Boeing’s profits slump 51 per cent after 737 Max ban
Boeing expects its 737 Max will return to the skies before the new year it said today, after revealing net earnings slumped 57 per cent in its third quarter.
Boeing attributed the fall in sales to the ban of the aircraft and a subsequent decline in sales.
Read more: Boeing regrets leaked 737 Max Whatsapp messages
Sales revenue dropped to $17.20bn (£13.36bn) in the three months to 30 September, compared to $22.46bn (£17.44bn) in 2018.
The company said in its trading update “that regulatory approval of the 737 MAX return to service begins in the fourth quarter of 2019”.
However, it is ultimately the decision of global aviation authorities as to when the planes can take to the skies again.
Beoing said: “European Aviation Safety AgencyBoeing has developed software and training updates for the 737 MAX and continues to work with the FAA and global civil aviation authorities to complete remaining steps toward certification and readiness for return to service.
“These regulatory authorities will determine the timing and conditions of return to service in each relevant jurisdiction.”
The aviation giant plans to increase the production rate of the 737 Max from 42 per month to 57 per month by late 2020.
Models of the 737 Max were grounded after Lion Air flight 610 crashed over Indonesia in October last year and Ethiopian Airlines Flight 302 in March.

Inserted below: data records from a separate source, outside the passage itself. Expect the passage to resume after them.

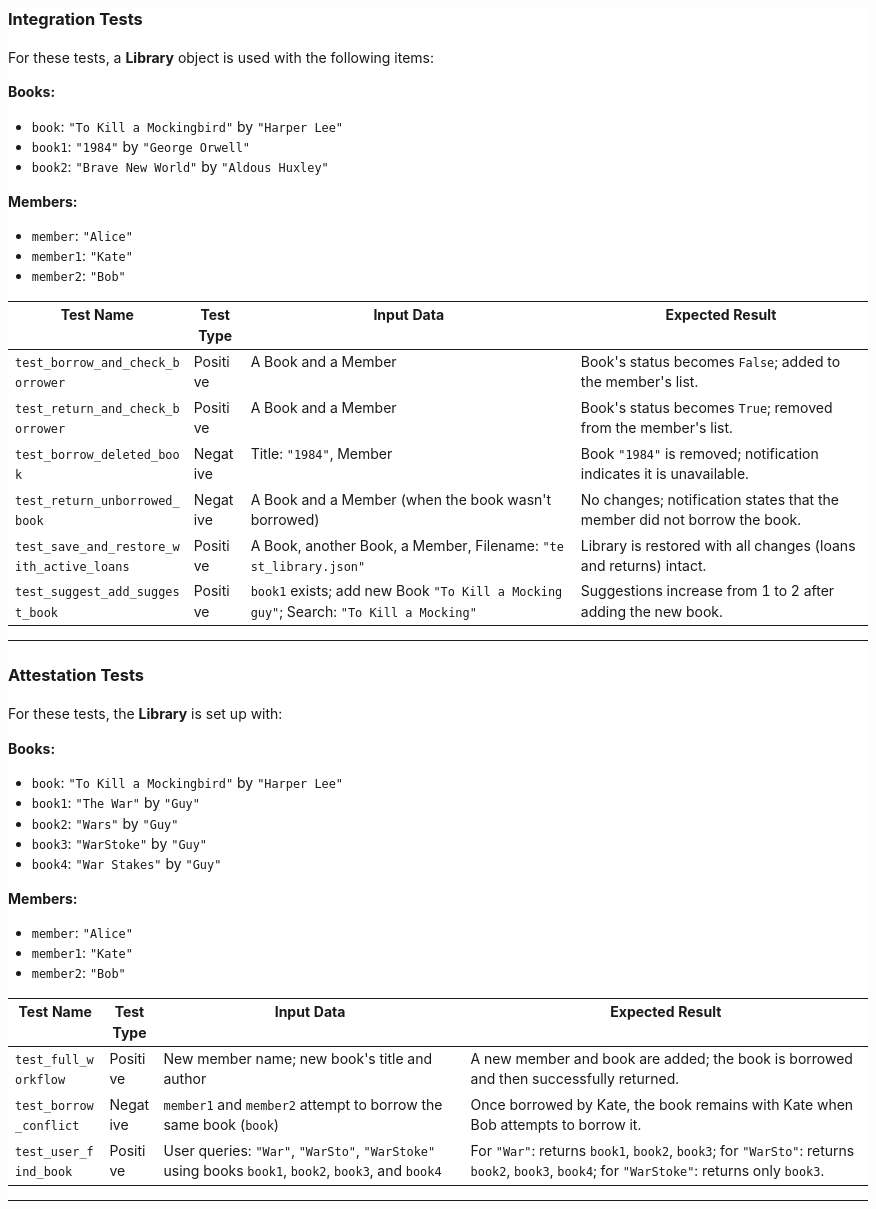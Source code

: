 
### Integration Tests

For these tests, a **Library** object is used with the following items:

**Books:**
- `book`: `"To Kill a Mockingbird"` by `"Harper Lee"`
- `book1`: `"1984"` by `"George Orwell"`
- `book2`: `"Brave New World"` by `"Aldous Huxley"`

**Members:**
- `member`: `"Alice"`
- `member1`: `"Kate"`
- `member2`: `"Bob"`

| Test Name                       | Test Type | Input Data                                          | Expected Result                                                                             |
|---------------------------------|-----------|-----------------------------------------------------|---------------------------------------------------------------------------------------------|
| `test_borrow_and_check_borrower`| Positive  | A Book and a Member                               | Book's status becomes `False`; added to the member's list.                                  |
| `test_return_and_check_borrower`| Positive  | A Book and a Member                               | Book's status becomes `True`; removed from the member's list.                               |
| `test_borrow_deleted_book`      | Negative  | Title: `"1984"`, Member                             | Book `"1984"` is removed; notification indicates it is unavailable.                        |
| `test_return_unborrowed_book`   | Negative  | A Book and a Member (when the book wasn't borrowed)| No changes; notification states that the member did not borrow the book.                     |
| `test_save_and_restore_with_active_loans` | Positive | A Book, another Book, a Member, Filename: `"test_library.json"` | Library is restored with all changes (loans and returns) intact.                |
| `test_suggest_add_suggest_book` | Positive  | `book1` exists; add new Book `"To Kill a Mocking guy"`; Search: `"To Kill a Mocking"` | Suggestions increase from 1 to 2 after adding the new book.                        |

---

### Attestation Tests

For these tests, the **Library** is set up with:

**Books:**
- `book`: `"To Kill a Mockingbird"` by `"Harper Lee"`
- `book1`: `"The War"` by `"Guy"`
- `book2`: `"Wars"` by `"Guy"`
- `book3`: `"WarStoke"` by `"Guy"`
- `book4`: `"War Stakes"` by `"Guy"`

**Members:**
- `member`: `"Alice"`
- `member1`: `"Kate"`
- `member2`: `"Bob"`

| Test Name              | Test Type | Input Data                                                                                                     | Expected Result                                                                                                       |
|------------------------|-----------|----------------------------------------------------------------------------------------------------------------|-----------------------------------------------------------------------------------------------------------------------|
| `test_full_workflow`   | Positive  | New member name; new book's title and author                                                                   | A new member and book are added; the book is borrowed and then successfully returned.                                |
| `test_borrow_conflict` | Negative  | `member1` and `member2` attempt to borrow the same book (`book`)                                                 | Once borrowed by Kate, the book remains with Kate when Bob attempts to borrow it.                                     |
| `test_user_find_book`  | Positive  | User queries: `"War"`, `"WarSto"`, `"WarStoke"` using books `book1`, `book2`, `book3`, and `book4`                | For `"War"`: returns `book1`, `book2`, `book3`; for `"WarSto"`: returns `book2`, `book3`, `book4`; for `"WarStoke"`: returns only `book3`. |

---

It was reported yesterday that design troubles may have been linked to the Lion Air crash, which killed all 189 on board.
Read more: Design flaws linked to Lion Air crash, families of victims told
The Indonesian government reportedly shared a report into the details of the deadly crash with the families of victims, revealing that the Lion Air 737 MAX’s Maneuvering Characteristics Augmentation System (MCAS) was based on incorrect assumptions.
A Boeing spokeswoman told Reuters: “As the report hasn’t been officially released by the authorities, it is premature for us to comment on its contents.”
Boeing shares are up 2.83 per cent to $348.39 in today’s trading.
City Index market analyst Ken Odeluga said: “Q3 results were unmistakably dire, including a second straight quarter of negative free cash flow, and reduced production schedules across models including the 737 MAX and 787.
“With the stock down 20 per cent already, this year, deeper downside was always going to be minimal from here.”